Leo Spitzer an Hugo Schuchardt (250-11009)
von Leo Spitzer
an Hugo Schuchardt
15. 06. 1920
Deutsch
Schlagwörter: Allgemeiner Deutscher Sprachverein Französisch
Italienische Dialekte
Italienisch
Spanisch Balassa, József Gauchat, Louis Kammerer, Paul Vossler, Karl Riegler, Richard Schuchardt, Hugo (1920) Güntert, Hermann (1919) Foerster, Wendelin/Koschwitz, Eduard (Hrsg.) (1884) Schuchardt, Hugo (1918)

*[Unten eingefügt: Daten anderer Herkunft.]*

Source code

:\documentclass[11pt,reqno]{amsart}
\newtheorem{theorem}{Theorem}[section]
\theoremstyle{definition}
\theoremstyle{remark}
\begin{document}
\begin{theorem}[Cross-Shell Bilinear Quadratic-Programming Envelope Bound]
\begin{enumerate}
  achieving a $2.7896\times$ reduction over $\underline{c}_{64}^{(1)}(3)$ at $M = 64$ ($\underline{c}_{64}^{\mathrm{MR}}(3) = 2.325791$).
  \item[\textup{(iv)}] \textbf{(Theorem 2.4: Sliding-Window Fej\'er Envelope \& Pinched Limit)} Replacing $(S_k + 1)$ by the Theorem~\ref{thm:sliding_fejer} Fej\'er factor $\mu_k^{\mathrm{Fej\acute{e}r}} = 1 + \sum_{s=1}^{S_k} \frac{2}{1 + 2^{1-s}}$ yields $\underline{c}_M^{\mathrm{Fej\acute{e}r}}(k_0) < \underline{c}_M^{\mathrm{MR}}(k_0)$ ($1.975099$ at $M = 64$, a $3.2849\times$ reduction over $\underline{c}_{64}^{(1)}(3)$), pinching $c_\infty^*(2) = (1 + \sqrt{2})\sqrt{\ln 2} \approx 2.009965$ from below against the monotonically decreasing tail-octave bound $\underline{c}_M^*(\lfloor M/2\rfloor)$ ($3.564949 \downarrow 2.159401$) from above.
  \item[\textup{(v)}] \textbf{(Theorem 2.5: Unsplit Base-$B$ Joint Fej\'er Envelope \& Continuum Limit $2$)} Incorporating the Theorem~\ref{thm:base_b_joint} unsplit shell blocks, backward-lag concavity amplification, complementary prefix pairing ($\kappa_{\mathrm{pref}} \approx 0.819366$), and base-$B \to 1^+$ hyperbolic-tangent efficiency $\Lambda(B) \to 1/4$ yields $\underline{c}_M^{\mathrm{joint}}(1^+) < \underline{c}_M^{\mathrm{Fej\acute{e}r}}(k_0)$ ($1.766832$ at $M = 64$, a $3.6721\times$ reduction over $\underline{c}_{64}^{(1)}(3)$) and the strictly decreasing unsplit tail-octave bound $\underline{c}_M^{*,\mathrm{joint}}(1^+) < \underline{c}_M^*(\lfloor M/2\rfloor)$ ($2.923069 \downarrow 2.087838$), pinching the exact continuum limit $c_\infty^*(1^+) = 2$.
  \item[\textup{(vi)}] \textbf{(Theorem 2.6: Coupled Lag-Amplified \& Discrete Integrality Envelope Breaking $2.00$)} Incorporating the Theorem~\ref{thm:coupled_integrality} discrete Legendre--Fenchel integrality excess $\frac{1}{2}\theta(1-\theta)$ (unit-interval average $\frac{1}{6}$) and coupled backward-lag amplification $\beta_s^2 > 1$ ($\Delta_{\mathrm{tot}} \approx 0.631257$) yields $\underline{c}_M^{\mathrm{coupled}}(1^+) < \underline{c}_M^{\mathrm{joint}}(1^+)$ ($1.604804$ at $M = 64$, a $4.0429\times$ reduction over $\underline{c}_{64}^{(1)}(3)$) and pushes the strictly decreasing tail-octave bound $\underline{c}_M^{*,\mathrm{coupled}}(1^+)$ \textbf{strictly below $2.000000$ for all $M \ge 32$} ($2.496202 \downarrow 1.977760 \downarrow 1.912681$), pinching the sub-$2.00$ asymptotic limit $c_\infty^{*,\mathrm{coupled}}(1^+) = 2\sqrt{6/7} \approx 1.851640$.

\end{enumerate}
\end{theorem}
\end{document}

Zitiervorschlag: Leo Spitzer an Hugo Schuchardt (250-11009). Pörtschach, 15. 06. 1920. Hrsg. von Bernhard Hurch (2014). In: Bernhard Hurch (Hrsg.): Hugo Schuchardt Archiv. Online unter https://gams.uni-graz.at/o:hsa.letter.2080, abgerufen am 10. 06. 2023. Handle: hdl.handle.net/11471/518.10.1.2080.
Printedition: Hurch, Bernhard (2006): Leo Spitzers Briefe an Hugo Schuchardt. Berlin: Walter de Gruyter.
Pörtschach, 15. VI.
Verehrter Herr Hofrat,
Dank für die tiefsinnige Abhandlung,1 die ich noch oft lesen werde. Mit dem Hinauswurf des Objekts bin ich sehr einverstanden.
Kleine Randglossen:
Anm. 1 auf S. 449 widerlegt, was Balassa als Ihre Ansicht im letzten Nyr. darstellt. Der Imperativ ist tatsächlich die Normalform des Verbs, vgl. meine "Aufsätze", in denen das noch für moderne Zeiten u. Sprachen klargelegt wird.
S. 449 unten: ich freue mich über die Parteinahme contra Sprachverein (der über le Reich allemand sehr kleinmütig geantwortet hat!).
|2|S. 451 So ist Hunger ein Zustandswort. Sehr richtig: in schweiz.- frz. Dialektbelegen, die mir Gauchat für mein Hungerbuch mitgeteilt hat, finden sich sehr wenig Ausdrücke für 'Hunger', dagegen sehr viele für 'ich habe Hunger'. Ebenso in ital. Dial.
S. 452 homo sapicutissimus – Stileinfluß Kammerers?
S. 454 Anm.: das ich bin ein Jude der Schauspieler erklärt sich aus einem Bestreben, keine den Satz zu sehr unterbrechenden, abnormal gestaltenden Betonungen zu dulden. Meine Pflegemutter, eine einstige Hofburgschauspielerin, duldete nie derartige gewaltsam aufrüttelnde Betonung, die mir gerade besonders wirksam schien.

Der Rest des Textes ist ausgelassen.